» **PROBLEM**: Among the entries below, only the lines starting at the one with "Hackathon | [NariNexus](https://www.hack4brahma.live/) |" and ending at the one with "Hackathon | [NariNexus](https://www.codehunt.live/) |", both included, are to be printed exactly.

» **MATERIAL PROVIDED**:
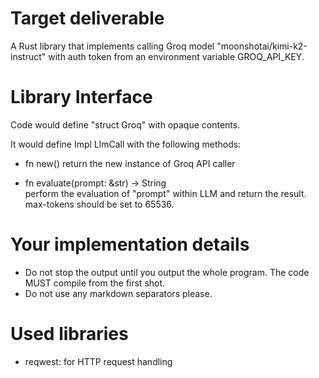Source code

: # Target deliverable

A Rust library that implements calling Groq model "moonshotai/kimi-k2-instruct" with auth token from an environment variable GROQ_API_KEY. 

# Library Interface

Code would define "struct Groq" with opaque contents.

It would define Impl LlmCall with the following methods:

- fn new()
  return the new instance of Groq API caller

- fn evaluate(prompt: &str) -> String  
  perform the evaluation of "prompt" within LLM and return the result.
  max-tokens should be set to 65536.

# Your implementation details

- Do not stop the output until you output the whole program. The code MUST compile from the first shot.
- Do not use any markdown separators please.

# Used libraries

- reqwest: for HTTP request handling

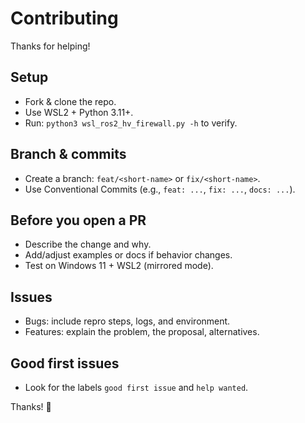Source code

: # Contributing

Thanks for helping!

## Setup
- Fork & clone the repo.
- Use WSL2 + Python 3.11+.
- Run: `python3 wsl_ros2_hv_firewall.py -h` to verify.

## Branch & commits
- Create a branch: `feat/<short-name>` or `fix/<short-name>`.
- Use Conventional Commits (e.g., `feat: ...`, `fix: ...`, `docs: ...`).

## Before you open a PR
- Describe the change and why.
- Add/adjust examples or docs if behavior changes.
- Test on Windows 11 + WSL2 (mirrored mode).

## Issues
- Bugs: include repro steps, logs, and environment.
- Features: explain the problem, the proposal, alternatives.

## Good first issues
- Look for the labels `good first issue` and `help wanted`.

Thanks! 🙌
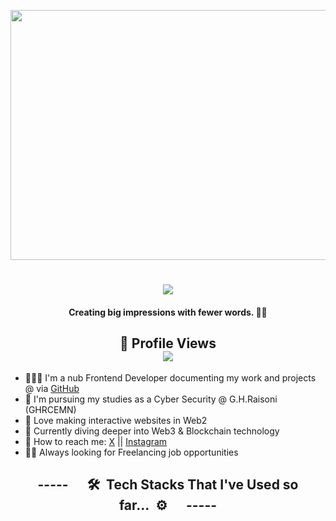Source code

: <img align="center" src="https://cdna.artstation.com/p/assets/images/images/021/720/920/original/pixel-jeff-mario.gif" width="2500" height="400"></img>

<h1 align="center">
    <img src="https://readme-typing-svg.herokuapp.com/?font=Righteous&size=35&center=true&Center=true&width=500&height=70&duration=4000&lines=Yo+wussup+🤙;I'm+Akshay+Gangasagar+(+＾◡＾)っ;I'm+a+Developer+🧑🏻‍💻;I'm+a+UI/UX+Designer+🤍;I'm+a+Puvlophile+✨💫;I'm+a+LifeLong+Learner;"/>
<!--     <b>Yo, Akshay Gangasagar🤙</b> -->
</h1>

<h4 align="center">
    <b> Creating big impressions with fewer words. 🤍🌻</b>
</h4>

<!--
**I'm Akshay Gangasagar** is a ✨ _special_ ✨ repository because its `README.md` (this file) appears on your GitHub profile.

Here are some ideas to get you started:
-->

<h2 align="center">
    <b>👀 Profile Views</b><br/>
    <img src="https://profile-counter.glitch.me/Akkhi05/count.svg"/>
</h2>

- 🧑🏻‍💻 I'm a nub Frontend Developer documenting my work and projects @ via [GitHub](https://github.com/Akkhi05)
- 🎒 I'm pursuing my studies as a Cyber Security @ G.H.Raisoni (GHRCEMN)
- 🌟 Love making interactive websites in Web2 
- 🤔 Currently diving deeper into Web3 & Blockchain technology
- 💬 How to reach me: [X](https://x.com/AkkhiGangasagar) || [Instagram](https://www.instagram.com/its_gangasagar05/)
- 🕵️‍♂️ Always looking for Freelancing job opportunities 

<details>
<summary align="center" style="list-style: none; cursor: pointer;"><h2>-----      🛠️  Tech Stacks That I've Used so far...  ⚙️      -----</h2></summary>

### Languages
`English` <br>

![HTML5](https://img.shields.io/badge/html5-%23E34F26.svg?style=for-the-badge&logo=html5&logoColor=white) ![CSS3](https://img.shields.io/badge/css3-%231572B6.svg?style=for-the-badge&logo=css3&logoColor=white) ![Python](https://img.shields.io/badge/python-3670A0?style=for-the-badge&logo=python&logoColor=ffdd54) ![JavaScript](https://img.shields.io/badge/javascript-%23323330.svg?style=for-the-badge&logo=javascript&logoColor=%23F7DF1E) ![TypeScript](https://img.shields.io/badge/typescript-%23007ACC.svg?style=for-the-badge&logo=typescript&logoColor=white) ![Java](https://img.shields.io/badge/java-%23ED8B00.svg?style=for-the-badge&logo=openjdk&logoColor=white) [

---
### Frameworks & Libraries
![Node JS](https://img.shields.io/badge/Node%20js-339933?style=for-the-badge&logo=nodedotjs&logoColor=white) ![npm](https://img.shields.io/badge/npm-CB3837?style=for-the-badge&logo=npm&logoColor=white) ![React JS](https://img.shields.io/badge/React-20232A?style=for-the-badge&logo=react&logoColor=61DAFB) ![Numpy](https://img.shields.io/badge/Numpy-777BB4?style=for-the-badge&logo=numpy&logoColor=white) ![Pandas](https://img.shields.io/badge/Pandas-2C2D72?style=for-the-badge&logo=pandas&logoColor=white)  

---
### IDE, Cyber, & Productivity tools 
![Visual Studio Code](https://img.shields.io/badge/Visual%20Studio%20Code-0078d7.svg?style=for-the-badge&logo=visual-studio-code&logoColor=white) ![Notion](https://img.shields.io/badge/Notion-%23000000.svg?style=for-the-badge&logo=notion&logoColor=white) ![Figma](https://img.shields.io/badge/Figma-a158fe?style=for-the-badge&logo=figma&logoColor=white) ![Canva](https://img.shields.io/badge/Canva-%2300C4CC.svg?&style=for-the-badge&logo=Canva&logoColor=white) ![Google Colab](https://img.shields.io/badge/Colab-F9AB00?style=for-the-badge&logo=googlecolab&color=525252) ![GitHub Copilot](https://img.shields.io/badge/github%20copilot-000000?style=for-the-badge&logo=githubcopilot&logoColor=white) ![Jupyter Notebook](https://img.shields.io/badge/Jupyter-F37626.svg?&style=for-the-badge&logo=Jupyter&logoColor=white) 

---
### Databases
![MongoDB](https://img.shields.io/badge/MongoDB-4EA94B?style=for-the-badge&logo=mongodb&logoColor=white) 

---
### DevOps, DevSecOps, Cloud & Server hosting
![Netlify](https://img.shields.io/badge/Netlify-00C7B7?style=for-the-badge&logo=netlify&logoColor=white) ![Vercel](https://img.shields.io/badge/Vercel-000000?style=for-the-badge&logo=vercel&logoColor=white) ![Postman](https://img.shields.io/badge/Postman-FF6C37?style=for-the-badge&logo=Postman&logoColor=white) ![GitHub Pages](https://img.shields.io/badge/GitHub%20Pages-222222?style=for-the-badge&logo=github%20Pages&logoColor=white)

---
### AI Engineering & Automation tools
![Calendly](https://img.shields.io/badge/Calendly-006BFF?style=for-the-badge&logo=calendly&logoColor=white)

---
### Operating Systems (OS)
![Windows](https://img.shields.io/badge/Windows-0078D6?style=for-the-badge&logo=windows&logoColor=white)
<!-- Github Achievements --> 
<br><br>
![GitHub Trophies](https://github-profile-trophy.vercel.app/?username=RishuKrSingh-coder&theme=juicyfresh&no-frame=true&no-bg=true&margin-w=-13&row1)
<br><br>

<!-- Github Streaks -->
<p align="center">
    <a href="https://git.io/streak-stats">
      <img align="centre" src="https://streak-stats.demolab.com/?user=Akkhi05&theme=transparent&hide_border=true&border_radius=10" style="padding-bottom: 20px;"/>
    </a>
</p>
<!--<img src="/assets/running.webp" align="right" height="204px"/>-->

<!-- Github Stats -->
<a href="https://github.com/anuraghazra/github-readme-stats">
  <img align=left src="https://github-readme-stats.vercel.app/api?username=Akkhi05&theme=transparent&show_icons=true&hide_border=true&border_radius=10"/>
</a>

<!-- Most Used Languages -->
<a href="https://github.com/anuraghazra/github-readme-stats">
  <img align=left src="https://github-readme-stats.vercel.app/api/top-langs/?username=Akkhi05&theme=transparent&layout=compact&hide_border=true&border_radius=7.5"/>
</a>

<!-- Waka Time Stats -->
<br><br><br><br><br><br><br><br><br><br>
<div align="center">
    <a href="https://wakatime.com/share/@Akkhi05/a31a316c-7621-4f9a-8d8f-7b41c6b1aaae.svg">
    <a href="https://wakatime.com/share/@Akkhi05/45dd35b5-60ca-41f5-952a-3a44090e4b17.svg">
    <a href="https://wakatime.com/share/@RishuKrSingh-coder/b796b0a7-075e-4ec3-8ef2-8cb860ace6b0.svg">
    <a href="https://wakatime.com/share/@RishuKrSingh-coder/6035a213-f4b4-4f41-9838-13c5bbcf5e93.svg">
</div>
<br><br>


<details align="center">
  <summary> 
    <h3>👨🏻‍💻 Hackathon Expirences</h3>
  </summary>
<br>

| Position | Hackathon | Duration | Description | Link |
|----------|-----------|----------|-------------|------|
| Organising | Haack-Ar-Anya | 15th Nov 2025 | Jharkhand India's 24 Hours Premiere Hackathon | [NariNexus](https://www.hackaranya.live/) |
| Organising | Hack4Brahma | 4th Oct 2025 | Northeast India's 24 Hours Premiere Hackathon | [NariNexus](https://www.hack4brahma.live/) |
| Organising | NariHacks | 13th Sep 2025 | Central India’s Biggest Women-Only Hackathon | [NariNexus](https://www.narinexus.live/) |
| Organising | Hack4Maha | 30th Aug 2025 | Central India's 24 Hours Premiere Hackathon | [NariNexus](https://www.hack4maha.live/) |
| Organising | CodeHunt | 15th & 16th Feb 2025 | Maharashtra's 24 Hours Premiere Hackathon | [NariNexus](https://www.codehunt.live/) |
<a href="https://github.com/Akkhi05/github-readme-activity-graph"><img alt="Akkhi05 Activity Graph" src="https://github-readme-activity-graph.vercel.app/graph/?username=Akkhi05&bg_color=1F222E&color=4da6ff&line=02cf35&point=FFFFFF&hide_border=true" /></a>

<!-- ashutosh00710 -->
<!--bg_color=1F222E&color=F8D866&line=F85D7F&point=FFFFFF -->

<!-- Footer -->
<p align="center">
  <img src="https://capsule-render.vercel.app/api?type=waving&color=gradient&height=60&width=330&section=footer"/>
</p>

» **TASK ANSWER**:
| Organising | Hack4Brahma | 4th Oct 2025 | Northeast India's 24 Hours Premiere Hackathon | [NariNexus](https://www.hack4brahma.live/) |
| Organising | NariHacks | 13th Sep 2025 | Central India’s Biggest Women-Only Hackathon | [NariNexus](https://www.narinexus.live/) |
| Organising | Hack4Maha | 30th Aug 2025 | Central India's 24 Hours Premiere Hackathon | [NariNexus](https://www.hack4maha.live/) |
| Organising | CodeHunt | 15th & 16th Feb 2025 | Maharashtra's 24 Hours Premiere Hackathon | [NariNexus](https://www.codehunt.live/) |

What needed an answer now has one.